Arguably the funniest winner of the Pulitzer Prize, A Confederacy of Dunces is one of the 20th century’s great cult novels, with a following to match, sitting alongside Swift and Twain as a comic masterpiece. A monument to sloth, rant and contempt, a behemoth of fat, flatulence and furious suspicion of anything modern - this is Ignatius J. Reilly of New Orleans, noble crusader against a world of dunces. The ordinary folk of New Orleans seem to think he is unhinged as well. Ignatius ignores them as he heaves his vast bulk through the city's fleshpots in a noble crusade against vice, modernity and ignorance. But his momma has a nasty surprise in store for him. Ignatius must get a job...
Never published during his lifetime, John Kennedy Toole's hilarious satire, A Confederacy of Dunces is a Don Quixote for the modern age, and this Penguin Modern Classics edition includes a foreword by Walker Percy.

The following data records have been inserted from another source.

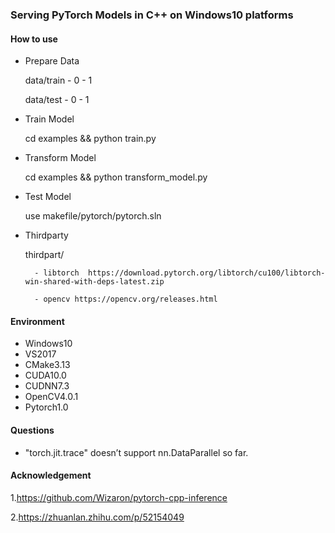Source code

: ### Serving PyTorch Models in C++ on Windows10 platforms

#### How to use

- Prepare Data

	data/train
		- 0
		- 1
		
	data/test
		- 0
		- 1

- Train Model

	cd examples && python train.py
	
- Transform Model

	cd examples && python transform_model.py

- Test Model

	use makefile/pytorch/pytorch.sln

- Thirdparty

	thirdpart/
	
		- libtorch  https://download.pytorch.org/libtorch/cu100/libtorch-win-shared-with-deps-latest.zip

		- opencv https://opencv.org/releases.html

#### Environment

- Windows10
- VS2017
- CMake3.13
- CUDA10.0
- CUDNN7.3
- OpenCV4.0.1
- Pytorch1.0

#### Questions

- "torch.jit.trace" doesn’t support nn.DataParallel so far.

	
#### Acknowledgement

1.https://github.com/Wizaron/pytorch-cpp-inference

2.https://zhuanlan.zhihu.com/p/52154049
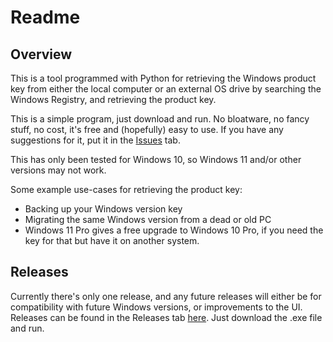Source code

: <h1>Readme</h1>
<h2>Overview</h2>
This is a tool programmed with Python for retrieving the Windows product key from either the local computer or an external OS drive by searching the Windows Registry, and retrieving the product key.

This is a simple program, just download and run. No bloatware, no fancy stuff, no cost, it's free and (hopefully) easy to use. 
If you have any suggestions for it, put it in the <a href="https://github.com/prawn0fthedead/Prawns_Windows_Product_Key_Finder/issues">Issues</a> tab.

This has only been tested for Windows 10, so Windows 11 and/or other versions may not work.

Some example use-cases for retrieving the product key:
<ul>
  <li>Backing up your Windows version key</li>
  <li>Migrating the same Windows version from a dead or old PC</li>
  <li>Windows 11 Pro gives a free upgrade to Windows 10 Pro, if you need the key for that but have it on another system.</li>
</ul>

<h2>Releases</h2>
Currently there's only one release, and any future releases will either be for compatibility with future Windows versions, or improvements to the UI.
Releases can be found in the Releases tab <a href="https://github.com/prawn0fthedead/Prawns_Windows_Product_Key_Finder/releases">here</a>. Just download the .exe file and run.
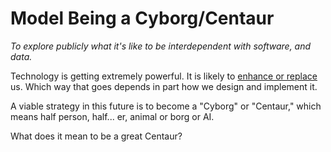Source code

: # Model Being a Cyborg/Centaur

*To explore publicly what it's like to be interdependent with software, and data.*

Technology is getting extremely powerful. It is likely to [enhance or replace](https://bra.in/4pxXKp) us. Which way that goes depends in part how we design and implement it. 

A viable strategy in this future is to become a "Cyborg" or "Centaur," which means half person, half... er, animal or borg or AI. 

What does it mean to be a great Centaur?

"A pungent work of slapstick, satire and intellectual incongruities ... it is nothing less than a grand comic fugue."
- The New York Times
John Kennedy Toole (1937–69) graduated from Tulane University in 1958 before receiving a master’s degree from Columbia University the following year. He was drafted into the US Army in 1961, and much of the first draft of A Confederacy of Dunces was written while he was stationed in Puerto Rico teaching English to new recruits. Depressed after failing to have his novel published, Toole committed suicide in Biloxi, Mississippi, in 1969. Through the tenacity of his mother, and with the help of novelist Walker Percy, the book was published in 1980, and Toole was awarded a posthumous Pulitzer Prize for the novel in 1981.